◆ Supplied information:
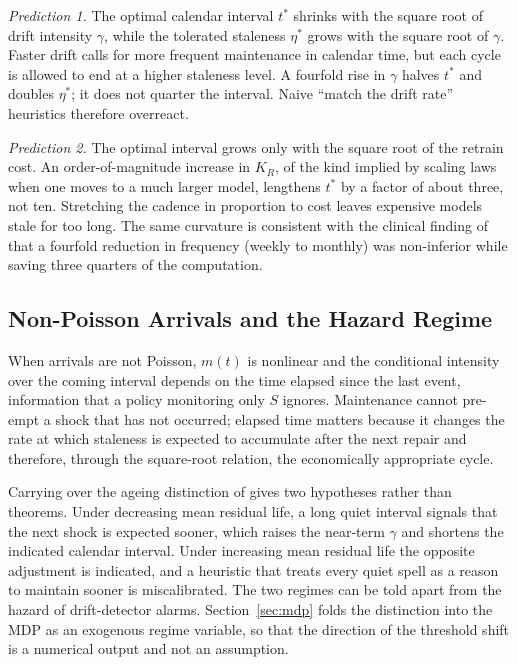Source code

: \documentclass[journal]{IEEEtran}
\begin{document}
\emph{Prediction 1.} The optimal calendar interval $t^\ast$ shrinks with the square root of drift intensity $\gamma$, while the tolerated staleness $\eta^\ast$ grows with the square root of $\gamma$. Faster drift calls for more frequent maintenance in calendar time, but each cycle is allowed to end at a higher staleness level. A fourfold rise in $\gamma$ halves $t^\ast$ and doubles $\eta^\ast$; it does not quarter the interval. Naive ``match the drift rate'' heuristics therefore overreact.

\emph{Prediction 2.} The optimal interval grows only with the square root of the retrain cost. An order-of-magnitude increase in $K_R$, of the kind implied by scaling laws when one moves to a much larger model, lengthens $t^\ast$ by a factor of about three, not ten. Stretching the cadence in proportion to cost leaves expensive models stale for too long. The same curvature is consistent with the clinical finding of \cite{williams2026} that a fourfold reduction in frequency (weekly to monthly) was non-inferior while saving three quarters of the computation.

\subsection{Non-Poisson Arrivals and the Hazard Regime}
When arrivals are not Poisson, $m(t)$ is nonlinear and the conditional intensity over the coming interval depends on the time elapsed since the last event, information that a policy monitoring only $S$ ignores. Maintenance cannot pre-empt a shock that has not occurred; elapsed time matters because it changes the rate at which staleness is expected to accumulate after the next repair and therefore, through the square-root relation, the economically appropriate cycle.

Carrying over the ageing distinction of \cite{beytur2025} gives two hypotheses rather than theorems. Under decreasing mean residual life, a long quiet interval signals that the next shock is expected sooner, which raises the near-term $\gamma$ and shortens the indicated calendar interval. Under increasing mean residual life the opposite adjustment is indicated, and a heuristic that treats every quiet spell as a reason to maintain sooner is miscalibrated. The two regimes can be told apart from the hazard of drift-detector alarms. Section~\ref{sec:mdp} folds the distinction into the MDP as an exogenous regime variable, so that the direction of the threshold shift is a numerical output and not an assumption.
\end{document}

◆ Task directions:
Within the listing above, give again exactly every line from the line with "heuristics therefore overreact." through the line with "Arrivals and the", both included, and no other line.

◆ Answer to this exercise:
\emph{Prediction 1.} The optimal calendar interval $t^\ast$ shrinks with the square root of drift intensity $\gamma$, while the tolerated staleness $\eta^\ast$ grows with the square root of $\gamma$. Faster drift calls for more frequent maintenance in calendar time, but each cycle is allowed to end at a higher staleness level. A fourfold rise in $\gamma$ halves $t^\ast$ and doubles $\eta^\ast$; it does not quarter the interval. Naive ``match the drift rate'' heuristics therefore overreact.

\emph{Prediction 2.} The optimal interval grows only with the square root of the retrain cost. An order-of-magnitude increase in $K_R$, of the kind implied by scaling laws when one moves to a much larger model, lengthens $t^\ast$ by a factor of about three, not ten. Stretching the cadence in proportion to cost leaves expensive models stale for too long. The same curvature is consistent with the clinical finding of \cite{williams2026} that a fourfold reduction in frequency (weekly to monthly) was non-inferior while saving three quarters of the computation.

\subsection{Non-Poisson Arrivals and the Hazard Regime}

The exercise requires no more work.